All of lore.kernel.org
 help / color / mirror / Atom feed
From: Petr Vorel <pvorel@suse.cz>
To: ltp@lists.linux.it
Subject: [LTP] [PATCH v2] tst_test: using SIGTERM to terminate process
Date: Fri, 17 Sep 2021 13:03:00 +0200	[thread overview]
Message-ID: <YUR15AMqM4qEYXpV@pevik> (raw)
In-Reply-To: <YUR1K7XE3QmTFxT7@yuki>

> Hi!
> > > > I managed to reproduce this in dash. I bet that this is a bug where
> > > > signal handler inside dash is temporarily disabled when we install the
> > > > trap and if we manage to hit that window the signal is discarded. At
> > > > least that is my working theory. After I've installed debug prints, in
> > > > the cases where it hangs the signal was sent just before have installed
> > > > the trap. And in some cases when the signal arrives the timer process is
> > > > killed but the trap is not invoked. So it really looks like signal
> > > > handling in dash is simply broken.

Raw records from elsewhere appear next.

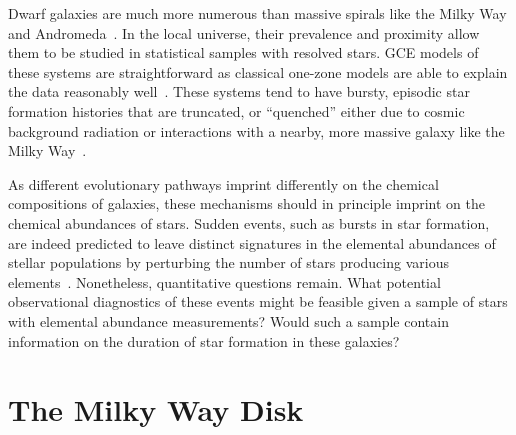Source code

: \documentclass[main.tex]{subfiles}
\begin{document}
\begin{doublespace}
Dwarf galaxies are much more numerous than massive spirals like the Milky Way
and Andromeda~\citep[e.g.,][]{Bell2003, Baldry2012}.
In the local universe, their prevalence and proximity allow them to be studied
in statistical samples with resolved stars.
GCE models of these systems are straightforward as classical one-zone models
are able to explain the data reasonably well~\citep[see, e.g.,][]{Kirby2011,
delosReyes2022}.
These systems tend to have bursty, episodic star formation histories
\citep[e.g.,][]{Weisz2014a} that are truncated, or ``quenched'' either due to
cosmic background radiation or interactions with a nearby, more massive galaxy
like the Milky Way~\citep[e.g.,][]{Weisz2014b, Weisz2015, Naidu2022}.
\par
As different evolutionary pathways imprint differently on the chemical
compositions of galaxies, these mechanisms should in principle imprint on the
chemical abundances of stars.
Sudden events, such as bursts in star formation, are indeed predicted to leave
distinct signatures in the elemental abundances of stellar populations by
perturbing the number of stars producing various elements~\citep{Weinberg2017b}.
Nonetheless, quantitative questions remain.
What potential observational diagnostics of these events might be feasible
given a sample of stars with elemental abundance measurements?
Would such a sample contain information on the duration of star formation in
these galaxies?

\section{The Milky Way Disk}
\label{main:sec:intro:mw}


\end{doublespace}
\end{document}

Not sure what we can do about bugs
> > > > like this apart from switching to a real programming language.
> > Which version of bash and dash are you testing on?

> > > Thanks for the debugging. *bash* is also affected, at least some releases.
> > > I reproduced it also on some older SLES, with bash 4.4.
> > dash 0.5.11.4 and 5.1.8 on my Tumbleweed laptop are OK.

> > I tested it on various my VM:

> > dash *failing*: 0.5.8 (SLES), 0.5.11.3 (Tumbleweed), 0.5.11+git20200708+dd9ef66-5 (Debian), 0.5.7-4+b1 (Debian)
> > dash *OK*: 0.5.11.2 (SLES 15), 0.5.10.2 (CentOS)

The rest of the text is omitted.